The New Jersey widow, who was paid out by JP Morgan in a fierce battle with her husband's $53,000 pension, received a surprise check on the overall total from a pair of strangers who “touched” her light letter, the Post learned.
Elaine Silverberg, 73, was caught up in a 13-year feud and reclaimed money from the country's biggest lender.
The battle between David vs. Goliath, a grandmother in New Jersey, was reported exclusively by the November Post – attracting the attention of two insurance executives over 600 miles away in North Carolina.
Roy Messer, a 57-year-old health insurance broker in Charlotte, and his 57-year-old business partner, Bill Rice, said they were shocked by a penny pinch from a bank run by Jamie Dimon and put the matter into his own hands.
“I couldn't believe they didn't want to do the right thing. There's no doubt that her husband wanted the money to go to her and his children,” Rice said.
“For Jamie Dimon, I think this is like nickel falling out of his pocket. I want to believe he just doesn't know (about this).”
Messer, who served in the Marines between 1986 and 1989, said he “touched” Silverberg's story and said that wiring money to her was “the right thing to do.”

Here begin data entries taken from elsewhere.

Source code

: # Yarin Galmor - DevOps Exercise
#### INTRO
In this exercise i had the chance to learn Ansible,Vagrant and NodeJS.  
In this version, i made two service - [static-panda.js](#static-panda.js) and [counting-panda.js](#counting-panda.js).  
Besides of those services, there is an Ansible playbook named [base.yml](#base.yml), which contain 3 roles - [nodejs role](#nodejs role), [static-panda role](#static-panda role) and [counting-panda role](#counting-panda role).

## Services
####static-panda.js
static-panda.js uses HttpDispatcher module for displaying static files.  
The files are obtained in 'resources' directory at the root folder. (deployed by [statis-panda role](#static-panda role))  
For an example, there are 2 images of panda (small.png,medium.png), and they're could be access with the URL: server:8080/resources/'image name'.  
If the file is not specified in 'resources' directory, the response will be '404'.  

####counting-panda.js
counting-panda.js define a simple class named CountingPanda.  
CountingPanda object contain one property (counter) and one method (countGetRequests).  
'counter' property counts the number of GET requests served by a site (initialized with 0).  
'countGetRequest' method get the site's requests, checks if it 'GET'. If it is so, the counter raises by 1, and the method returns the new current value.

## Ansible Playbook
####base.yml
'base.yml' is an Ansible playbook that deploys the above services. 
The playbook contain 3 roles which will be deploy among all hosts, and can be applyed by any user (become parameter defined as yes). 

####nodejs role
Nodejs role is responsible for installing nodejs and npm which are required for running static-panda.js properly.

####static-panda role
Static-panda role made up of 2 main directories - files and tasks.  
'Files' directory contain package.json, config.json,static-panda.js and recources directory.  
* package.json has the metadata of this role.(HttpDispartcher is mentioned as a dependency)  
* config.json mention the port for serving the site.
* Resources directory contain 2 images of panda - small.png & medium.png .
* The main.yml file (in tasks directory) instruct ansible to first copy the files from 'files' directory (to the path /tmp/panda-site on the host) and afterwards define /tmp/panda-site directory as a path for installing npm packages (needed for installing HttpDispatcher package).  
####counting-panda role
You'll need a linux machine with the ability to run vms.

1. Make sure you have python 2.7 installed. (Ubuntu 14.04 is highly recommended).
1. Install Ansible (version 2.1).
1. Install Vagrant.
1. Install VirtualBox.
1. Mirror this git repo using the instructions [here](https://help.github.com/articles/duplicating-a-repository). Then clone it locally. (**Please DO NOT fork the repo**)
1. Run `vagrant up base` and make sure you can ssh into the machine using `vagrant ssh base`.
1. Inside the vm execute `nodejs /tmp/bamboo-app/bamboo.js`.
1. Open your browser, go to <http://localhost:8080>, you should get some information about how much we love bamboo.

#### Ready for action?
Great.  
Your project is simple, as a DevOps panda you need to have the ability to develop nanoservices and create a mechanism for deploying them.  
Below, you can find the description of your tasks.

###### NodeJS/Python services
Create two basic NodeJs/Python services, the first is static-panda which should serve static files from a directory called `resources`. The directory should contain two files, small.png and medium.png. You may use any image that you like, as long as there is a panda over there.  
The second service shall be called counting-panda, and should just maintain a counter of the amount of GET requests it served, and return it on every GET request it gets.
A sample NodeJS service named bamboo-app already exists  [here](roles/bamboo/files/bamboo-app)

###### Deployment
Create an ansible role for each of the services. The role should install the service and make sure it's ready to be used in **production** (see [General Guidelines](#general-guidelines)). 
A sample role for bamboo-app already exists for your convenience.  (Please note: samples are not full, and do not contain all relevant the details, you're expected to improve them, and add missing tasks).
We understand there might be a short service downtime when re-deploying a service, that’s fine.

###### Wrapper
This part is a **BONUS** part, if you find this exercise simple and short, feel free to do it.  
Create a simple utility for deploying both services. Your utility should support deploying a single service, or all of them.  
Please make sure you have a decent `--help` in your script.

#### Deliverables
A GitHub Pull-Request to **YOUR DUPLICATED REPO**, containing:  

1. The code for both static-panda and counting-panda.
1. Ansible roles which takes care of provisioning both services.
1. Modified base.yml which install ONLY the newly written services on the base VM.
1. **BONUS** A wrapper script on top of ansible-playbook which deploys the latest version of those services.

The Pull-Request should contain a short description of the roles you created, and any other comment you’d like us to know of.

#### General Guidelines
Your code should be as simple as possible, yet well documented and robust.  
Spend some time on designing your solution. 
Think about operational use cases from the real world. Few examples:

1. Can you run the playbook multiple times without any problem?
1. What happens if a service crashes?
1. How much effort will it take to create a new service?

“I don't know her. I could have turned the pages very easily, but when something like that reaches out to you and grabs you, I look at it and what if it was my mother?” he said in the post.
Silverberg stunned at the gesture, saying, “I have restored my faith in humanity.”
“It's amazing that such kindness exists in this crazy world we live in. I was amazed at their extreme generosity,” she told the Post.
JPMorgan declined to comment, but a senior source within the bank said the rules governing pension funds would prohibit exceptions from being engraved.
Jpmorgan Insiders told the Post in December that the bank would never set back after the Grinch at the bank rejected Silverberg's repeated pleas and refused to hand over her husband Mel's $331 pension pot.
According to former government manager Silverberg, the totally vested cash pile is worth an estimated $53,000.
However, JPMorgan Bean Counters said until 1979, Mel, a former system analyst at Chase Manhattan Bank, was unable to fill in the necessary form before he unexpectedly died at the age of 43 from multiple organ failures in 1988.
Chase Manhattan merged with JPMorgan in 2000. The Wall Street giant recorded a record profit of $58.5 billion last year, with Dimon earnings of $39 million.
The Ronald Reagan administration passed the Retirement Equity Act in 1984, so spouses like Silverberg would automatically benefit from the death of their loved one.
JP Morgan claims he wrote a letter to Mel on three separate occasions. His widow says none of the communications have arrived at the family home.
She said she could dig up documents that the pension manager certified that he contacted MEL in 1990.
Silverberg has been appointed to New Jersey Senator Cory Booker and former Bronx Rep Elliot Engel to persuade the company to change their minds.